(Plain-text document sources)
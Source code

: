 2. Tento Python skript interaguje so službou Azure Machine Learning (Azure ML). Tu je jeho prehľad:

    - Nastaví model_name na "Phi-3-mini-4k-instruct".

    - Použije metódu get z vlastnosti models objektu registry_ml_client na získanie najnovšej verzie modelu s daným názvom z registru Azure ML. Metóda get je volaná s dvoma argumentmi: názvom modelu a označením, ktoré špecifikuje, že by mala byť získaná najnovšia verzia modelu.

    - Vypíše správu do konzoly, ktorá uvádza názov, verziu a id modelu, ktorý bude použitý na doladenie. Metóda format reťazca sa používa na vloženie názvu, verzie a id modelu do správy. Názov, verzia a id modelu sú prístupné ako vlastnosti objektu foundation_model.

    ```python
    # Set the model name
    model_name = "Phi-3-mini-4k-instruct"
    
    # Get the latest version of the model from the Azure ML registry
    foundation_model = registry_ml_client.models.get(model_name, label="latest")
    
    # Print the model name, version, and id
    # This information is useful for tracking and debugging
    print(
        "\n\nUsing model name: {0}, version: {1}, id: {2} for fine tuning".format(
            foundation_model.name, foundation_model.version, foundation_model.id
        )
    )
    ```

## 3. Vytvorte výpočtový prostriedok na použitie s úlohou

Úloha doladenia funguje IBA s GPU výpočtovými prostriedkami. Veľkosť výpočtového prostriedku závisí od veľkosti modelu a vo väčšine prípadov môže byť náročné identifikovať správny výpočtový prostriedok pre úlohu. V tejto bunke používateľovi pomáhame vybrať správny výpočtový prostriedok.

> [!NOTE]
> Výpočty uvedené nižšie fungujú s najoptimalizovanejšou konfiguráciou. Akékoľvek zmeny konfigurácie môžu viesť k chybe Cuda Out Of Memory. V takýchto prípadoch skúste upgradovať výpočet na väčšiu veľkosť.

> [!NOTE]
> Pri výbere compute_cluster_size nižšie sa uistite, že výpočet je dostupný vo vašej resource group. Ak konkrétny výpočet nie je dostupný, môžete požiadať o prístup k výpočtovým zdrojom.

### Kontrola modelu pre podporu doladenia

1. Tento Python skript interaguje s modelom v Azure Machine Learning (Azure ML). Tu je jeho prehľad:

▸ Task to complete:
Retype the records, line for line.

▸ Response:
Source code

: 2. Tento Python skript interaguje so službou Azure Machine Learning (Azure ML). Tu je jeho prehľad:

    - Nastaví model_name na "Phi-3-mini-4k-instruct".

    - Použije metódu get z vlastnosti models objektu registry_ml_client na získanie najnovšej verzie modelu s daným názvom z registru Azure ML. Metóda get je volaná s dvoma argumentmi: názvom modelu a označením, ktoré špecifikuje, že by mala byť získaná najnovšia verzia modelu.

    - Vypíše správu do konzoly, ktorá uvádza názov, verziu a id modelu, ktorý bude použitý na doladenie. Metóda format reťazca sa používa na vloženie názvu, verzie a id modelu do správy. Názov, verzia a id modelu sú prístupné ako vlastnosti objektu foundation_model.

    ```python
    # Set the model name
    model_name = "Phi-3-mini-4k-instruct"
    
    # Get the latest version of the model from the Azure ML registry
    foundation_model = registry_ml_client.models.get(model_name, label="latest")
    
    # Print the model name, version, and id
    # This information is useful for tracking and debugging
    print(
        "\n\nUsing model name: {0}, version: {1}, id: {2} for fine tuning".format(
            foundation_model.name, foundation_model.version, foundation_model.id
        )
    )
    ```

## 3. Vytvorte výpočtový prostriedok na použitie s úlohou

Úloha doladenia funguje IBA s GPU výpočtovými prostriedkami. Veľkosť výpočtového prostriedku závisí od veľkosti modelu a vo väčšine prípadov môže byť náročné identifikovať správny výpočtový prostriedok pre úlohu. V tejto bunke používateľovi pomáhame vybrať správny výpočtový prostriedok.

> [!NOTE]
> Výpočty uvedené nižšie fungujú s najoptimalizovanejšou konfiguráciou. Akékoľvek zmeny konfigurácie môžu viesť k chybe Cuda Out Of Memory. V takýchto prípadoch skúste upgradovať výpočet na väčšiu veľkosť.

> [!NOTE]
> Pri výbere compute_cluster_size nižšie sa uistite, že výpočet je dostupný vo vašej resource group. Ak konkrétny výpočet nie je dostupný, môžete požiadať o prístup k výpočtovým zdrojom.

### Kontrola modelu pre podporu doladenia

1. Tento Python skript interaguje s modelom v Azure Machine Learning (Azure ML). Tu je jeho prehľad:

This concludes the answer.